工場型アスベスト(石綿)訴訟とは、アスベスト(石綿)関連疾患に罹患したアスベスト(石綿)工場の元労働者等やその遺族の方が、国の規制権限の不行使について、その賠償を求める訴訟をいいます。

(1)アスベスト(石綿)の問題は健康被害

アスベスト(石綿)とは、繊維状鉱物の総称で、クリソタイル、アモサイト、クロシドライト等に分類されます。
アスベスト(石綿)は、ほぐすと綿のようになり、その繊維は極めて細かく、耐熱性、耐久性、耐摩耗性、耐腐食性、絶縁性等の特性に優れているため、建材等の様々な工業製品の原材料に使用されていました。
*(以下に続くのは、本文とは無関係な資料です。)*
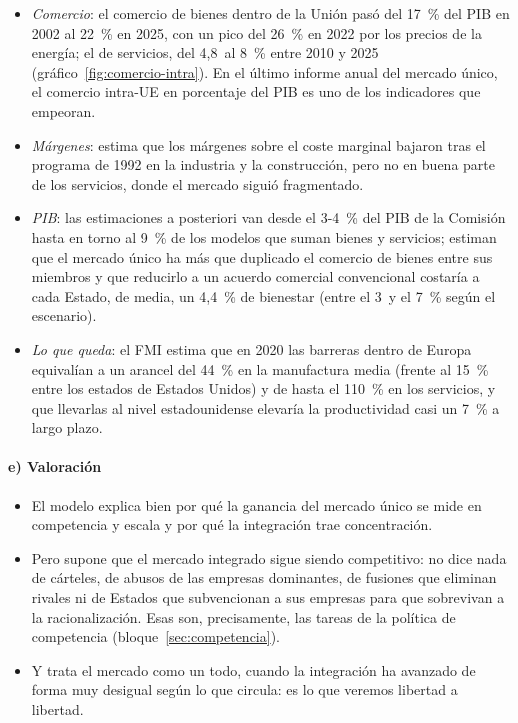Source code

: \documentclass[11pt]{article}
\begin{document}
\begin{itemize}
\item \emph{Comercio}: el comercio de bienes dentro de la Unión pasó del 17~\% del PIB en 2002 al 22~\% en 2025, con un pico del 26~\% en 2022 por los precios de la energía; el de servicios, del 4,8~al 8~\% entre 2010 y 2025 (gráfico~\ref{fig:comercio-intra}). En el último informe anual del mercado único, el comercio intra-UE en porcentaje del PIB es uno de los indicadores que empeoran\nocite{CE2026InformeAnual}.
\item \emph{Márgenes}: \textcite{Badinger2007Has} estima que los márgenes sobre el coste marginal bajaron tras el programa de 1992 en la industria y la construcción, pero no en buena parte de los servicios, donde el mercado siguió fragmentado.
\item \emph{PIB}: las estimaciones a posteriori van desde el 3-4~\% del PIB de la Comisión\nocite{CE2025EstrategiaFicha} hasta en torno al 9~\% de los modelos que suman bienes y servicios\nocite{inTVeld2019Economic}; \textcite{MayerVicardZignago2019Cost} estiman que el mercado único ha más que duplicado el comercio de bienes entre sus miembros y que reducirlo a un acuerdo comercial convencional costaría a cada Estado, de media, un 4,4~\% de bienestar (entre el 3~y el 7~\% según el escenario).
\item \emph{Lo que queda}: el FMI estima que en 2020 las barreras dentro de Europa equivalían a un arancel del 44~\% en la manufactura media (frente al 15~\% entre los estados de Estados Unidos) y de hasta el 110~\% en los servicios, y que llevarlas al nivel estadounidense elevaría la productividad casi un 7~\% a largo plazo\nocite{FMI2024REO,FMI2024Kammer}.
\end{itemize}


\paragraph{e) Valoración}

\begin{itemize}
\item El modelo explica bien por qué la ganancia del mercado único se mide en competencia y escala y por qué la integración trae concentración.
\item Pero supone que el mercado integrado sigue siendo competitivo: no dice nada de cárteles, de abusos de las empresas dominantes, de fusiones que eliminan rivales ni de Estados que subvencionan a sus empresas para que sobrevivan a la racionalización. Esas son, precisamente, las tareas de la política de competencia (bloque~\ref{sec:competencia}).
\item Y trata el mercado como un todo, cuando la integración ha avanzado de forma muy desigual según lo que circula: es lo que veremos libertad a libertad.
\end{itemize}
\end{document}
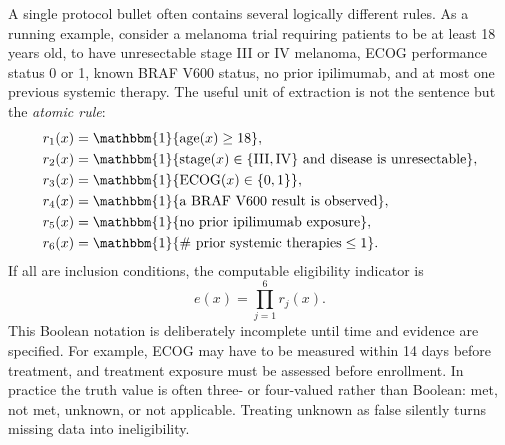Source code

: \documentclass[12pt,oneside]{book}
\numberwithin{equation}{section}
\theoremstyle{definition}
\theoremstyle{plain}
\theoremstyle{remark}
\newcommand{\ind}{\mathbbm{1}}
\begin{document}
A single protocol bullet often contains several logically different rules.  As
a running example, consider a melanoma trial requiring patients to be at least
18 years old, to have unresectable stage III or IV melanoma, ECOG performance
status 0 or 1, known BRAF V600 status, no prior ipilimumab, and at most one
previous systemic therapy.  The useful unit of extraction is not the sentence
but the \emph{atomic rule}:
\begin{align*}
  r_1(x)&=\ind\{\operatorname{age}(x)\ge 18\},\\
  r_2(x)&=\ind\{\operatorname{stage}(x)\in\{\mathrm{III},\mathrm{IV}\}
                    \text{ and disease is unresectable}\},\\
  r_3(x)&=\ind\{\operatorname{ECOG}(x)\in\{0,1\}\},\\
  r_4(x)&=\ind\{\text{a BRAF V600 result is observed}\},\\
  r_5(x)&=\ind\{\text{no prior ipilimumab exposure}\},\\
  r_6(x)&=\ind\{\#\text{ prior systemic therapies}\le 1\}.
\end{align*}
If all are inclusion conditions, the computable eligibility indicator is
\[
    e(x)=\prod_{j=1}^6 r_j(x).
\]
This Boolean notation is deliberately incomplete until time and evidence are
specified.  For example, ECOG may have to be measured within 14 days before
treatment, and treatment exposure must be assessed before enrollment.  In
practice the truth value is often three- or four-valued rather than Boolean:
met, not met, unknown, or not applicable.  Treating unknown as false silently
turns missing data into ineligibility.
\end{document}

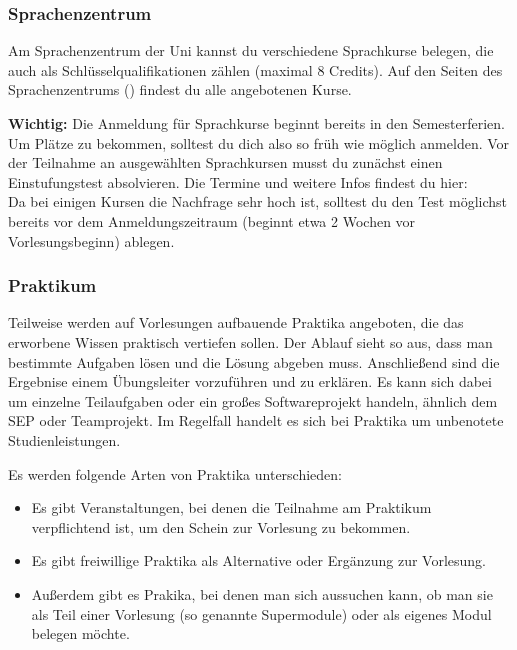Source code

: 	\subsubsection{Sprachenzentrum}
	Am Sprachenzentrum der Uni kannst du verschiedene Sprachkurse belegen, die auch als Schlüsselqualifikationen zählen (maximal 8 Credits). Auf den Seiten des Sprachenzentrums () findest du alle angebotenen Kurse.

	\textbf{Wichtig:} Die Anmeldung für Sprachkurse beginnt bereits in den Semesterferien. Um Plätze zu bekommen, solltest du dich also so früh wie möglich anmelden. Vor der Teilnahme an ausgewählten Sprachkursen musst du zunächst einen Einstufungstest absolvieren. Die Termine und weitere Infos findest du hier: \\
	Da bei einigen Kursen die Nachfrage sehr hoch ist, solltest du den Test möglichst bereits vor dem Anmeldungszeitraum (beginnt etwa 2 Wochen vor Vorlesungsbeginn) ablegen.

	\subsubsection{Praktikum}
	Teilweise werden auf Vorlesungen aufbauende Praktika angeboten, die das erworbene Wissen praktisch vertiefen sollen. Der Ablauf sieht so aus, dass man bestimmte Aufgaben lösen und die Lösung abgeben muss. Anschließend sind die Ergebnise einem Übungsleiter vorzuführen und zu erklären. Es kann sich dabei um einzelne Teilaufgaben oder ein großes Softwareprojekt handeln, ähnlich dem SEP oder Teamprojekt. Im Regelfall handelt es sich bei Praktika um unbenotete Studienleistungen.

Es werden folgende	Arten von Praktika unterschieden:
	
	\begin{itemize}
		\item Es gibt Veranstaltungen, bei denen die Teilnahme am Praktikum verpflichtend ist, um den Schein zur Vorlesung zu bekommen. 
		\item Es gibt freiwillige Praktika als Alternative oder Ergänzung zur Vorlesung.
		\item Außerdem gibt es Prakika, bei denen man sich aussuchen kann, ob man sie als Teil einer Vorlesung (so genannte Supermodule) oder als eigenes Modul belegen möchte.
	\end{itemize}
もっとも、アスベスト(石綿)の繊維は非常に細かいため、研磨機や切断機による作業や、吹き付け作業等を行う際に、所要の措置を行わないと容易に飛散、浮遊し、人体に吸引されやすいという性質を有しており、人体にいったん吸引されると、肺胞に沈着し、その一部は肺の組織内に長期間滞留することになります。
そして、この肺に長期間滞留したアスベスト(石綿)が要因となって、アスベスト(石綿)関連疾患を引き起こすと現在では考えられています。

アスベスト(石綿)関連疾患とは、

  • 石綿肺
  • 肺がん(原発性肺がん)
  • びまん性胸膜肥厚
  • 良性石綿胸水
  • 中皮腫

をいい、そのいずれについても、アスベスト(石綿)粉じんにばく露してもすぐに発症するわけではなく、潜伏期間を経て発症します。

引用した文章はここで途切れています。